Exercise prompt :: A word-for-word repetition of all the entries is needed.

Plain-text document sources ::
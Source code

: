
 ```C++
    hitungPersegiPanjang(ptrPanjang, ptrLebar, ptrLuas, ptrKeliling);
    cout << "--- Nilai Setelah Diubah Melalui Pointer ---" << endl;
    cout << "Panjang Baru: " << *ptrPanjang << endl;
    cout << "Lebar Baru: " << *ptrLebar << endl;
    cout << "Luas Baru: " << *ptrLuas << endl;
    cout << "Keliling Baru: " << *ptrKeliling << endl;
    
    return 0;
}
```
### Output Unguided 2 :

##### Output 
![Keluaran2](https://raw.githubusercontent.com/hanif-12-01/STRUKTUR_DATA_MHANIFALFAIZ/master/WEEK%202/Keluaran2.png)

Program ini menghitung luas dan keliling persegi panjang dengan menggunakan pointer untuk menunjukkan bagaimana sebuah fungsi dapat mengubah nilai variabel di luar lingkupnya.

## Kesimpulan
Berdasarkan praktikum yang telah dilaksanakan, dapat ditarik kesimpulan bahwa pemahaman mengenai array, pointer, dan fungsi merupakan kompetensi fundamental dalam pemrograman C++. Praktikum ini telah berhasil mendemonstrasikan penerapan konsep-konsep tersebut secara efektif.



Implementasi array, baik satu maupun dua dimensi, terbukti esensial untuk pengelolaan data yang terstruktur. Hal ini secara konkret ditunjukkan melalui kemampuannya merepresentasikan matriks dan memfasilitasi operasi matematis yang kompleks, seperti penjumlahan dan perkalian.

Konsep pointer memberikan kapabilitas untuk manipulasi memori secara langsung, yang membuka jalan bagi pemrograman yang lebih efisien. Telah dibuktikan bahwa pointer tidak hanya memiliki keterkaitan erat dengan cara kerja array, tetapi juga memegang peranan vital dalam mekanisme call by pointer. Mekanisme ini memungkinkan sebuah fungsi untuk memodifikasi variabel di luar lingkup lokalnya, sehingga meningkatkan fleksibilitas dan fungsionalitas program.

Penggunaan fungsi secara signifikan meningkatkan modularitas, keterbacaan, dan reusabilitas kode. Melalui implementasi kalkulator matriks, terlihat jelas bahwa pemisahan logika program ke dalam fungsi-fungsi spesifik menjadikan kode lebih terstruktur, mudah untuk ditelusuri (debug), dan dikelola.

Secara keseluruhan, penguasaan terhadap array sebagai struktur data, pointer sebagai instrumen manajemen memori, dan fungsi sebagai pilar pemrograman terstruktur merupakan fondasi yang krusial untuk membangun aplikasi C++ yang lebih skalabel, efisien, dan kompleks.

Output for this task ::
Source code

:
 ```C++
    hitungPersegiPanjang(ptrPanjang, ptrLebar, ptrLuas, ptrKeliling);
    cout << "--- Nilai Setelah Diubah Melalui Pointer ---" << endl;
    cout << "Panjang Baru: " << *ptrPanjang << endl;
    cout << "Lebar Baru: " << *ptrLebar << endl;
    cout << "Luas Baru: " << *ptrLuas << endl;
    cout << "Keliling Baru: " << *ptrKeliling << endl;
    
    return 0;
}
```
### Output Unguided 2 :

##### Output 
![Keluaran2](https://raw.githubusercontent.com/hanif-12-01/STRUKTUR_DATA_MHANIFALFAIZ/master/WEEK%202/Keluaran2.png)

Program ini menghitung luas dan keliling persegi panjang dengan menggunakan pointer untuk menunjukkan bagaimana sebuah fungsi dapat mengubah nilai variabel di luar lingkupnya.

## Kesimpulan
Berdasarkan praktikum yang telah dilaksanakan, dapat ditarik kesimpulan bahwa pemahaman mengenai array, pointer, dan fungsi merupakan kompetensi fundamental dalam pemrograman C++. Praktikum ini telah berhasil mendemonstrasikan penerapan konsep-konsep tersebut secara efektif.



Implementasi array, baik satu maupun dua dimensi, terbukti esensial untuk pengelolaan data yang terstruktur. Hal ini secara konkret ditunjukkan melalui kemampuannya merepresentasikan matriks dan memfasilitasi operasi matematis yang kompleks, seperti penjumlahan dan perkalian.

Konsep pointer memberikan kapabilitas untuk manipulasi memori secara langsung, yang membuka jalan bagi pemrograman yang lebih efisien. Telah dibuktikan bahwa pointer tidak hanya memiliki keterkaitan erat dengan cara kerja array, tetapi juga memegang peranan vital dalam mekanisme call by pointer. Mekanisme ini memungkinkan sebuah fungsi untuk memodifikasi variabel di luar lingkup lokalnya, sehingga meningkatkan fleksibilitas dan fungsionalitas program.

Penggunaan fungsi secara signifikan meningkatkan modularitas, keterbacaan, dan reusabilitas kode. Melalui implementasi kalkulator matriks, terlihat jelas bahwa pemisahan logika program ke dalam fungsi-fungsi spesifik menjadikan kode lebih terstruktur, mudah untuk ditelusuri (debug), dan dikelola.

Secara keseluruhan, penguasaan terhadap array sebagai struktur data, pointer sebagai instrumen manajemen memori, dan fungsi sebagai pilar pemrograman terstruktur merupakan fondasi yang krusial untuk membangun aplikasi C++ yang lebih skalabel, efisien, dan kompleks.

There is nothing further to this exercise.